TASK DATA:
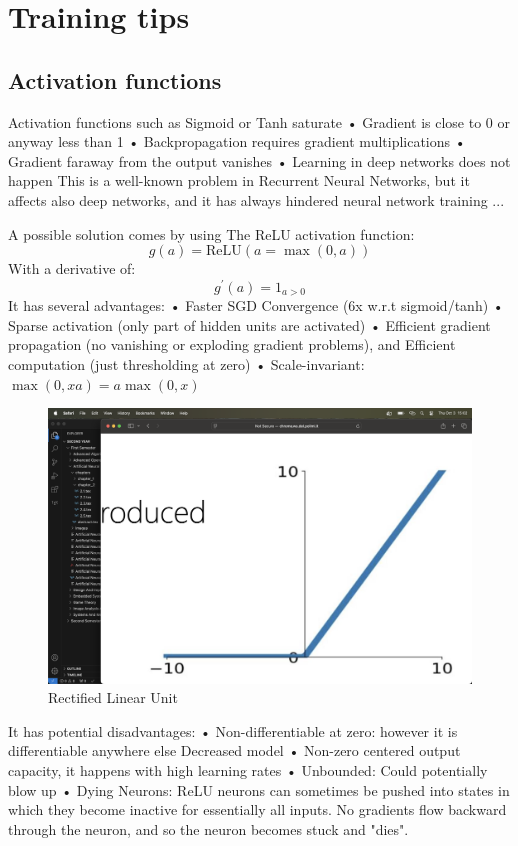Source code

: \section{Training tips}

\subsection{Activation functions}
Activation functions such as Sigmoid or Tanh saturate
• Gradient is close to 0 or anyway less than 1
• Backpropagation requires gradient multiplications
• Gradient faraway from the output vanishes
• Learning in deep networks does not happen
This is a well-known problem in Recurrent Neural Networks, but it affects also deep networks, and it has always hindered neural network training ...

A possible solution comes by using The ReLU activation function: 
\[g(a)=\text{ReLU}(a=\max(0,a))\]
With a derivative of: 
\[g^\prime(a)=1_{a>0}\]
It has several advantages:
• Faster SGD Convergence (6x w.r.t sigmoid/tanh)
• Sparse activation (only part of hidden units are activated)
• Efficient gradient propagation (no vanishing or exploding gradient problems),
and Efficient computation (just thresholding at zero)
• Scale-invariant: $\max(0,xa)=a\max(0,x)$
\begin{figure}[H]
    \centering
    \includegraphics[width=0.75\linewidth]{images/relu.png}
    \caption{Rectified Linear Unit}
\end{figure}
It has potential disadvantages:
• Non-differentiable at zero: however it is differentiable anywhere else
Decreased model
• Non-zero centered output
capacity, it happens with
high learning rates
• Unbounded: Could potentially blow up
• Dying Neurons: ReLU neurons can sometimes be pushed into states in which they become inactive for essentially all inputs. 
  No gradients flow backward through the neuron, and so the neuron becomes stuck and "dies".

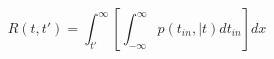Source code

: \begin{equation}
R(t,t') = \int_{t'}^\infty \left[ \int_{-\infty}^\infty p(t_{in},|t) dt_{in} \right]  dx
\end{equation}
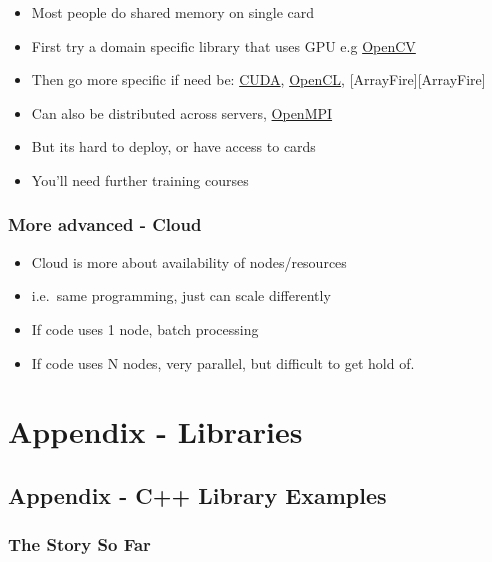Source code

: \begin{itemize}
\itemsep1pt\parskip0pt
\item
  Most people do shared memory on single card
\item
  First try a domain specific library that uses GPU e.g
  \href{https://opencv.org/}{OpenCV}
\item
  Then go more specific if need be:
  \href{https://www.nvidia.com/object/cuda_home_temp.html}{CUDA},
  \href{https://www.khronos.org/opencl/}{OpenCL},
  {[}ArrayFire{]}{[}ArrayFire{]}
\item
  Can also be distributed across servers,
  \href{https://www.open-mpi.org/}{OpenMPI}
\item
  But its hard to deploy, or have access to cards
\item
  You'll need further training courses
\end{itemize}

\subsubsection{More advanced - Cloud}\label{more-advanced---cloud}

\begin{itemize}
\itemsep1pt\parskip0pt
\item
  Cloud is more about availability of nodes/resources
\item
  i.e.~same programming, just can scale differently
\item
  If code uses 1 node, batch processing
\item
  If code uses N nodes, very parallel, but difficult to get hold of.
\end{itemize}

\section{Appendix - Libraries}\label{appendix---libraries}

\subsection{Appendix - C++ Library
Examples}\label{appendix---c-library-examples}

\subsubsection{The Story So Far}\label{the-story-so-far-2}


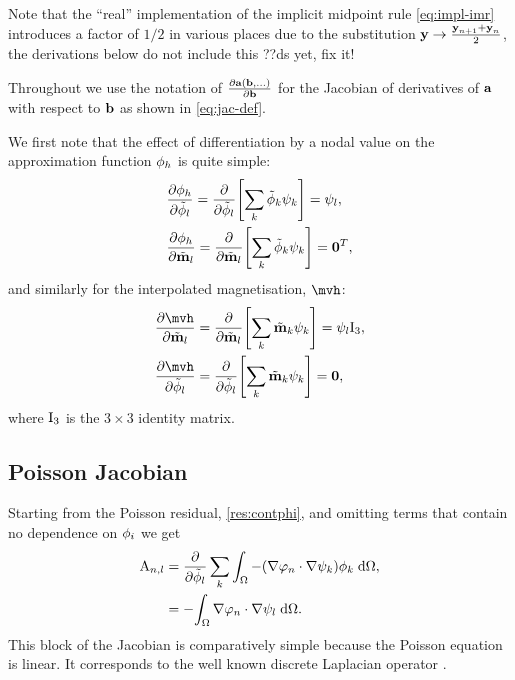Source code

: Note that the ``real'' implementation of the implicit midpoint rule \cref{eq:impl-imr} introduces a factor of $1/2$ in various places due to the substitution $ \boldsymbol{\mathrm{y}} \rightarrow \frac{\boldsymbol{\mathrm{y}}_{n+1} + \boldsymbol{\mathrm{y}}_n}{2}$, the derivations below do not include this ??ds yet, fix it!

Throughout  we use the notation of $\frac{\partial {\boldsymbol{\mathrm{a}}}({\boldsymbol{\mathrm{b}}}, \ldots)}{\partial {\boldsymbol{\mathrm{b}}}}$ for the Jacobian of derivatives of ${\boldsymbol{\mathrm{a}}}$ with respect to ${\boldsymbol{\mathrm{b}}}$ as shown in \cref{eq:jac-def}.

We first note that the effect of differentiation by a nodal value on the approximation function ${\phi}_h$ is quite simple:
\begin{equation}
  \begin{aligned}
    &\frac{\partial {\phi}_h}{\partial \tilde{\phi}_l} = \frac{\partial }{\partial \tilde{\phi}_l} {\left[  \sum_k \tilde{\phi}_k {\psi_k}  \right]} = \psi_l, \\
    &\frac{\partial {\phi}_h}{\partial \tilde{\boldsymbol{\mathrm{m}}}_l} = \frac{\partial }{\partial \tilde{\boldsymbol{\mathrm{m}}}_l} {\left[  \sum_k \tilde{\phi}_k {\psi_k}  \right]} = \mathbf{0}^T, \\
  \end{aligned}
\end{equation}
and similarly for the interpolated magnetisation, $\mvh$:
\begin{equation}
  \begin{aligned}
    &\pd{\mvh}{\mvdis_l} = \pd{}{\mvdis_l} \bigs{ \sum_k \mvdis_k \sk } = \sbf_l \Idm_3, \\
    &\pd{\mvh}{\phimdis_l} = \pd{}{\phimdis_l} \bigs{ \sum_k \mvdis_k \sk } = \zerov, \\
\end{aligned}
\end{equation}
where $\mathrm{I}_3$ is the $3\times3$ identity matrix.

\subsection{Poisson Jacobian}
\label{sec:poisson-jacobian}

Starting from the Poisson residual, \cref{res:contphi}, and omitting terms that contain no dependence on $\phi_i$ we get
\begin{equation}
  \begin{aligned}
    \label{eq:poisson-jacobian}
    \mathrm{A}_{n,l} &= \frac{\partial }{\partial \tilde{\phi}_l} \sum_k {\int_{\Omega} { -(\nabla \varphi_n \cdot \nabla \psi_k) \phi_{k}} {\; \mathrm{{d}}} {\Omega}}, \\
    &= -{\int_{\Omega} {\nabla \varphi_n \cdot \nabla \psi_l} {\; \mathrm{{d}}} {\Omega}}.
  \end{aligned}
\end{equation}
This block of the Jacobian is comparatively simple because the Poisson equation is linear.
It corresponds to the well known discrete Laplacian operator \cite[57]{HowardElmanDavidSilvester2006}.


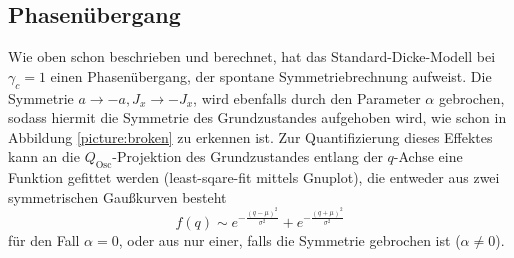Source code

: \subsection{Phasenübergang}
Wie oben schon beschrieben und berechnet, hat das Standard-Dicke-Modell bei $\gamma_c =1$ einen Phasenübergang, der spontane Symmetriebrechnung aufweist.
Die Symmetrie $a\rightarrow -a, J_x\rightarrow -J_x$, wird ebenfalls durch den Parameter $\alpha$ gebrochen, sodass hiermit die Symmetrie des Grundzustandes aufgehoben wird, wie schon in Abbildung \ref{picture:broken} zu erkennen ist.
Zur Quantifizierung dieses Effektes kann an die $Q_\text{Osc}$-Projektion des Grundzustandes entlang der $q$-Achse eine Funktion gefittet werden (least-sqare-fit mittels Gnuplot), die entweder aus zwei symmetrischen Gaußkurven besteht
\begin{equation}
 f(q) \sim e^{-\frac{(q-\mu)^2}{\sigma^2}} + e^{-\frac{(q+\mu)^2}{\sigma^2}}
\end{equation}
für den Fall $\alpha = 0$, oder aus nur einer, falls die Symmetrie gebrochen ist ($\alpha \neq 0$).

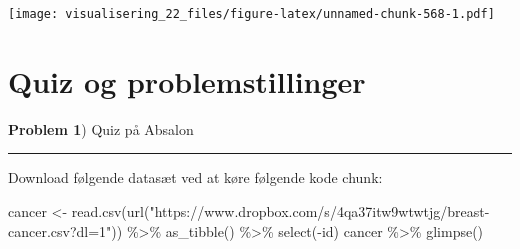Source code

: \documentclass[
]{book}
\newenvironment{Shaded}{\begin{snugshade}}{\end{snugshade}}
\newcommand{\FunctionTok}[1]{\textcolor[rgb]{0.00,0.00,0.00}{#1}}
\newcommand{\NormalTok}[1]{#1}
\newcommand{\OtherTok}[1]{\textcolor[rgb]{0.56,0.35,0.01}{#1}}
\newcommand{\SpecialCharTok}[1]{\textcolor[rgb]{0.00,0.00,0.00}{#1}}
\newcommand{\StringTok}[1]{\textcolor[rgb]{0.31,0.60,0.02}{#1}}
\begin{document}
\texttt{[image: visualisering\_22\_files/figure-latex/unnamed-chunk-568-1.pdf]}

\hypertarget{quiz-og-problemstillinger}{%
\section{Quiz og problemstillinger}\label{quiz-og-problemstillinger}}

\textbf{Problem 1}) Quiz på Absalon

\begin{center}\rule{0.5\linewidth}{0.5pt}\end{center}

Download følgende datasæt ved at køre følgende kode chunk:

\begin{Shaded}
\begin{Highlighting}[]
\NormalTok{cancer }\OtherTok{\textless{}{-}} \FunctionTok{read.csv}\NormalTok{(}\FunctionTok{url}\NormalTok{(}\StringTok{"https://www.dropbox.com/s/4qa37itw9wtwtjg/breast{-}cancer.csv?dl=1"}\NormalTok{)) }\SpecialCharTok{\%\textgreater{}\%} \FunctionTok{as\_tibble}\NormalTok{() }\SpecialCharTok{\%\textgreater{}\%} \FunctionTok{select}\NormalTok{(}\SpecialCharTok{{-}}\NormalTok{id)}
\NormalTok{cancer }\SpecialCharTok{\%\textgreater{}\%} \FunctionTok{glimpse}\NormalTok{()}
\end{Highlighting}
\end{Shaded}
\end{document}
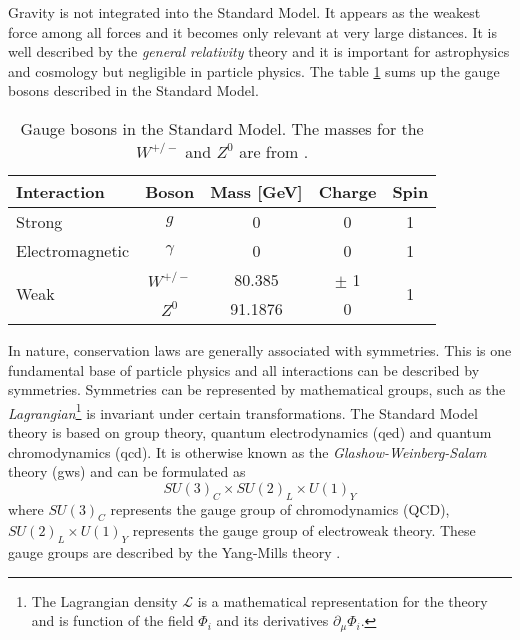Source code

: Gravity is not integrated into the Standard Model. It appears as the weakest force among all forces and it becomes only relevant at very large distances. It is well described by the \textit{general relativity} theory \cite{Einstein:1905ve} and it is important for astrophysics and cosmology but negligible in particle physics. The table \ref{table:GaugeBosons} sums up the gauge bosons described in the Standard Model.

\begin{table}[htb!]
  \centering
  \caption{Gauge bosons in the Standard Model. The masses for the $W^{+/-}$ and $Z^0$ are from \cite{Patrignani:2016xqp}.}
  \label{table:GaugeBosons}
  \begin{tabular}{|p{7cm}||cccc|}
    \hline
    Interaction & Boson & Mass [GeV] & Charge & Spin\\
    \hline
    Strong & $g$ & 0 & 0 & 1\\
    \hline
    Electromagnetic & $\gamma$ & 0 & 0 & 1\\
    \hline
    \multirow{2}{*}{Weak} & $W^{+/-}$ & 80.385 & $\pm$ 1 & \multirow{2}{*}{1}\\
    & $Z^0$ & 91.1876 & 0 &\\
    \hline
  \end{tabular}
\end{table}

In nature, conservation laws are generally associated with symmetries. This is one fundamental base of particle physics and all interactions can be described by symmetries. Symmetries can be represented by mathematical groups, such as the \textit{Lagrangian}\footnote{The Lagrangian density $\mathcal{L}$ is a mathematical representation for the theory and is function of the field $\Phi_i$ and its derivatives $\partial_{\mu}\Phi_i$.} is invariant under certain transformations. The Standard Model theory is based on group theory, quantum electrodynamics (\acrshort{qed}) and quantum chromodynamics (\acrshort{qcd}). It is otherwise known as the \textit{Glashow-Weinberg-Salam} theory (\acrshort{gws}) and can be formulated as
\begin{equation}
  SU(3)_{C} \times SU(2)_{L} \times U(1)_{Y}
\end{equation}
where $SU(3)_{C}$ represents the gauge group of chromodynamics (QCD), $SU(2)_{L} \times U(1)_{Y}$ represents the gauge group of electroweak theory. These gauge groups are described by the Yang-Mills theory \cite{Yang:1954ek}.

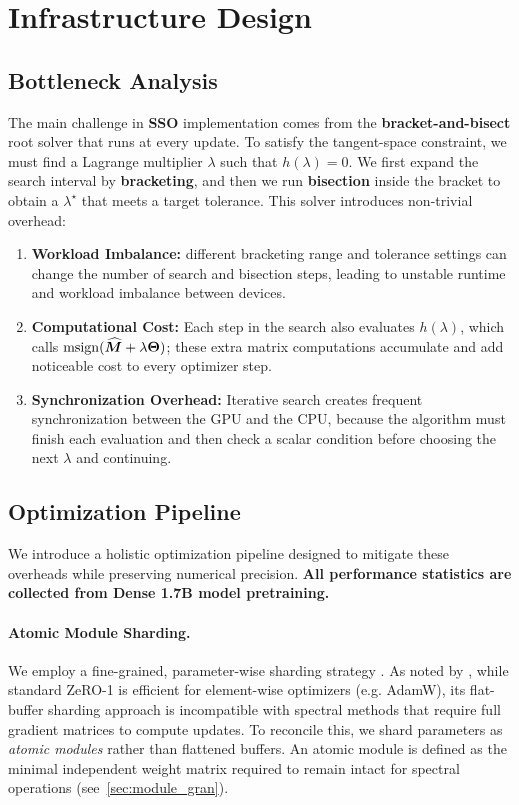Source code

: \section{Infrastructure Design}
\label{sec:system}
\subsection{Bottleneck Analysis}

The main challenge in \textbf{SSO} implementation comes from the \textbf{bracket-and-bisect} root solver that runs at every update. To satisfy the tangent-space constraint, we must find a Lagrange multiplier $\lambda$ such that $h(\lambda)=0$. We first expand the search interval by \textbf{bracketing}, and then we run \textbf{bisection} inside the bracket to obtain a $\lambda^{\star}$ that meets a target tolerance. This solver introduces non-trivial overhead:
\begin{enumerate}[left=0pt]
    \item \textbf{Workload Imbalance:} different bracketing range and tolerance settings can change the number of search and bisection steps, leading to unstable runtime and workload imbalance between devices.
    \item \textbf{Computational Cost:} Each step in the search also evaluates $h(\lambda)$, which calls $\operatorname{msign}(\widehat{\mM}+\lambda\mTheta)$; these extra matrix computations accumulate and add noticeable cost to every optimizer step.
    \item \textbf{Synchronization Overhead:} Iterative search creates frequent synchronization between the GPU and the CPU, because the algorithm must finish each evaluation and then check a scalar condition before choosing the next $\lambda$ and continuing.
\end{enumerate}

\subsection{Optimization Pipeline}

We introduce a holistic optimization pipeline designed to mitigate these overheads while preserving numerical precision. \textbf{All performance statistics are collected from Dense 1.7B model pretraining.}

\paragraph{Atomic Module Sharding.}
We employ a fine-grained, parameter-wise sharding strategy \citep{emergeing_optimizer}. As noted by \citep{liu2025muonscalablellmtraining}, while standard ZeRO-1 is efficient for element-wise optimizers (e.g. AdamW), its flat-buffer sharding approach is incompatible with spectral methods that require full gradient matrices to compute updates. To reconcile this, we shard parameters as \emph{atomic modules} rather than flattened buffers. An atomic module is defined as the minimal independent weight matrix required to remain intact for spectral operations (see~\cref{sec:module_gran}).

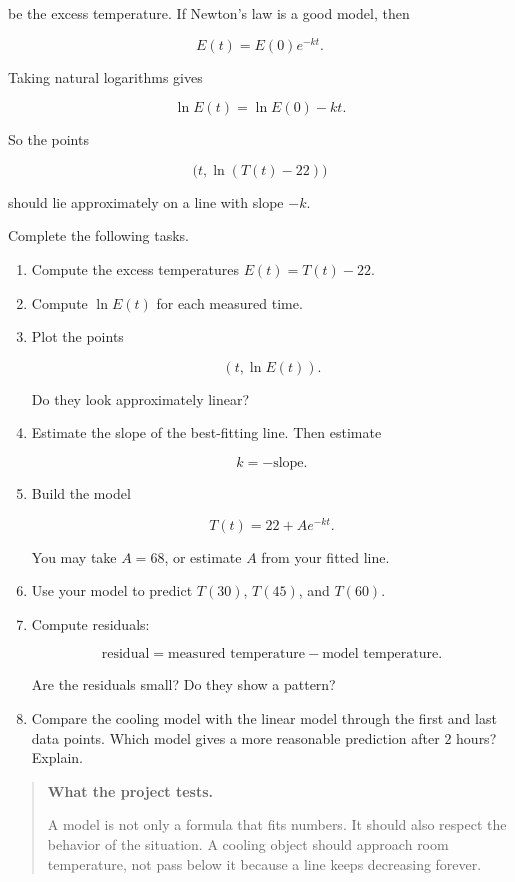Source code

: be the excess temperature.  If Newton's law is a good model, then

\[
E(t)=E(0)e^{-kt}.
\]

Taking natural logarithms gives

\[
\ln E(t)=\ln E(0)-kt.
\]

So the points

\[
\bigl(t,\ln(T(t)-22)\bigr)
\]

should lie approximately on a line with slope \(-k\).

Complete the following tasks.

\begin{enumerate}
\item Compute the excess temperatures \(E(t)=T(t)-22\).

\item Compute \(\ln E(t)\) for each measured time.

\item Plot the points

\[
(t,\ln E(t)).
\]

Do they look approximately linear?

\item Estimate the slope of the best-fitting line.  Then estimate

\[
k=-\text{slope}.
\]

\item Build the model

\[
T(t)=22+Ae^{-kt}.
\]

You may take \(A=68\), or estimate \(A\) from your fitted line.

\item Use your model to predict \(T(30)\), \(T(45)\), and \(T(60)\).

\item Compute residuals:

\[
\text{residual}
=
\text{measured temperature}
-
\text{model temperature}.
\]

Are the residuals small?  Do they show a pattern?

\item Compare the cooling model with the linear model through the first and last
data points.  Which model gives a more reasonable prediction after \(2\) hours?
Explain.
\end{enumerate}

\begin{quote}
\textbf{What the project tests.}

A model is not only a formula that fits numbers.  It should also respect the behavior
of the situation.  A cooling object should approach room temperature, not pass below
it because a line keeps decreasing forever.
\end{quote}

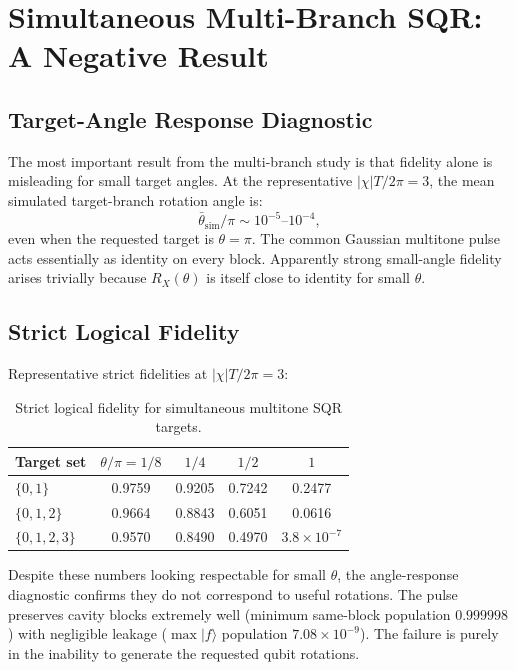 \documentclass[aps,pra,twocolumn,reprint,amsmath,amssymb]{revtex4-2}
\begin{document}
\section{Simultaneous Multi-Branch SQR: A Negative Result}

\subsection{Target-Angle Response Diagnostic}

The most important result from the multi-branch study is that fidelity alone is misleading for small target angles. At the representative $|\chi|T/2\pi=3$, the mean simulated target-branch rotation angle is:
\begin{equation}
\bar{\theta}_\mathrm{sim}/\pi \sim 10^{-5}\text{--}10^{-4},
\end{equation}
even when the requested target is $\theta=\pi$. The common Gaussian multitone pulse acts essentially as identity on every block. Apparently strong small-angle fidelity arises trivially because $R_X(\theta)$ is itself close to identity for small $\theta$.

\subsection{Strict Logical Fidelity}

Representative strict fidelities at $|\chi|T/2\pi=3$:

\begin{table}[tp]
\centering
\caption{Strict logical fidelity for simultaneous multitone SQR targets.}
\begin{tabular}{@{} l c c c c @{}}
\toprule
Target set & $\theta/\pi=1/8$ & $1/4$ & $1/2$ & $1$ \\
\midrule
$\{0,1\}$ & 0.9759 & 0.9205 & 0.7242 & 0.2477 \\
$\{0,1,2\}$ & 0.9664 & 0.8843 & 0.6051 & 0.0616 \\
$\{0,1,2,3\}$ & 0.9570 & 0.8490 & 0.4970 & $3.8\times 10^{-7}$ \\
\bottomrule
\end{tabular}
\label{tab:multibranch_strict}
\end{table}

Despite these numbers looking respectable for small $\theta$, the angle-response diagnostic confirms they do not correspond to useful rotations. The pulse preserves cavity blocks extremely well (minimum same-block population $0.999998$) with negligible leakage ($\max|f\rangle$ population $7.08\times 10^{-9}$). The failure is purely in the inability to generate the requested qubit rotations.
\end{document}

ACTION ITEM: Copy out, from the records above, every line that holds the string "left".

REPLY:
R(t,t') = \int_{t'}^\infty \left[ \int_{-\infty}^\infty p(t_{in},|t) dt_{in} \right]  dx
    &\frac{\partial {\phi}_h}{\partial \tilde{\phi}_l} = \frac{\partial }{\partial \tilde{\phi}_l} {\left[  \sum_k \tilde{\phi}_k {\psi_k}  \right]} = \psi_l, \\
    &\frac{\partial {\phi}_h}{\partial \tilde{\boldsymbol{\mathrm{m}}}_l} = \frac{\partial }{\partial \tilde{\boldsymbol{\mathrm{m}}}_l} {\left[  \sum_k \tilde{\phi}_k {\psi_k}  \right]} = \mathbf{0}^T, \\
\begin{enumerate}[left=0pt]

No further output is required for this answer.